▶ Assignment:
Copy out every line from the records that includes "Anthropic".

▶ Available data:
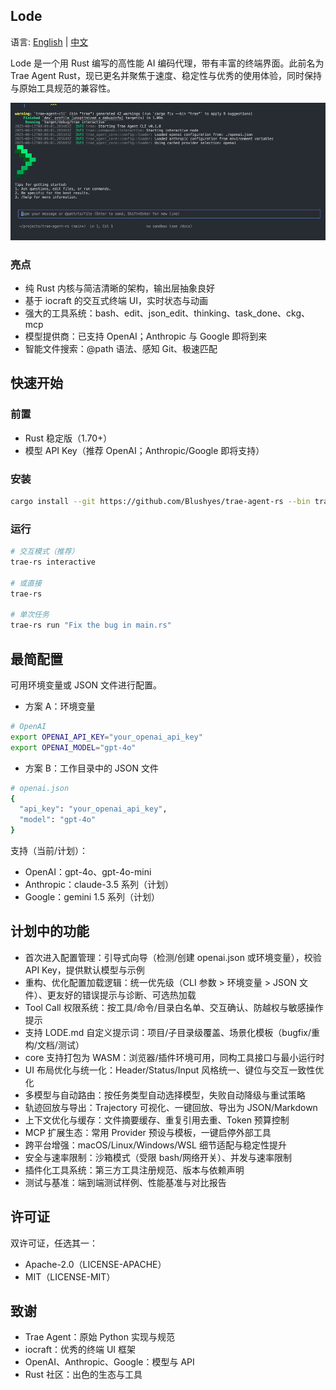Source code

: ## Lode

语言: [English](README.md) | [中文](README_zh.md)

Lode 是一个用 Rust 编写的高性能 AI 编码代理，带有丰富的终端界面。此前名为 Trae Agent Rust，现已更名并聚焦于速度、稳定性与优秀的使用体验，同时保持与原始工具规范的兼容性。

![demo](./images/demo.gif)

### 亮点

- 纯 Rust 内核与简洁清晰的架构，输出层抽象良好
- 基于 iocraft 的交互式终端 UI，实时状态与动画
- 强大的工具系统：bash、edit、json_edit、thinking、task_done、ckg、mcp
- 模型提供商：已支持 OpenAI；Anthropic 与 Google 即将到来
- 智能文件搜索：@path 语法、感知 Git、极速匹配

## 快速开始

### 前置

- Rust 稳定版（1.70+）
- 模型 API Key（推荐 OpenAI；Anthropic/Google 即将支持）

### 安装

```bash
cargo install --git https://github.com/Blushyes/trae-agent-rs --bin trae-rs
```

### 运行

```bash
# 交互模式（推荐）
trae-rs interactive

# 或直接
trae-rs

# 单次任务
trae-rs run "Fix the bug in main.rs"
```

## 最简配置

可用环境变量或 JSON 文件进行配置。

- 方案 A：环境变量

```bash
# OpenAI
export OPENAI_API_KEY="your_openai_api_key"
export OPENAI_MODEL="gpt-4o"
```

- 方案 B：工作目录中的 JSON 文件

```bash
# openai.json
{
  "api_key": "your_openai_api_key",
  "model": "gpt-4o"
}
```

支持（当前/计划）：

- OpenAI：gpt-4o、gpt-4o-mini
- Anthropic：claude-3.5 系列（计划）
- Google：gemini 1.5 系列（计划）

## 计划中的功能

- 首次进入配置管理：引导式向导（检测/创建 openai.json 或环境变量），校验 API Key，提供默认模型与示例
- 重构、优化配置加载逻辑：统一优先级（CLI 参数 > 环境变量 > JSON 文件）、更友好的错误提示与诊断、可选热加载
- Tool Call 权限系统：按工具/命令/目录白名单、交互确认、防越权与敏感操作提示
- 支持 LODE.md 自定义提示词：项目/子目录级覆盖、场景化模板（bugfix/重构/文档/测试）
- core 支持打包为 WASM：浏览器/插件环境可用，同构工具接口与最小运行时
- UI 布局优化与统一化：Header/Status/Input 风格统一、键位与交互一致性优化
- 多模型与自动路由：按任务类型自动选择模型，失败自动降级与重试策略
- 轨迹回放与导出：Trajectory 可视化、一键回放、导出为 JSON/Markdown
- 上下文优化与缓存：文件摘要缓存、重复引用去重、Token 预算控制
- MCP 扩展生态：常用 Provider 预设与模板，一键启停外部工具
- 跨平台增强：macOS/Linux/Windows/WSL 细节适配与稳定性提升
- 安全与速率限制：沙箱模式（受限 bash/网络开关）、并发与速率限制
- 插件化工具系统：第三方工具注册规范、版本与依赖声明
- 测试与基准：端到端测试样例、性能基准与对比报告

## 许可证

双许可证，任选其一：

- Apache-2.0（LICENSE-APACHE）
- MIT（LICENSE-MIT）

## 致谢

- Trae Agent：原始 Python 实现与规范
- iocraft：优秀的终端 UI 框架
- OpenAI、Anthropic、Google：模型与 API
- Rust 社区：出色的生态与工具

▶ Task answer:
- 模型提供商：已支持 OpenAI；Anthropic 与 Google 即将到来
- 模型 API Key（推荐 OpenAI；Anthropic/Google 即将支持）
- Anthropic：claude-3.5 系列（计划）
- OpenAI、Anthropic、Google：模型与 API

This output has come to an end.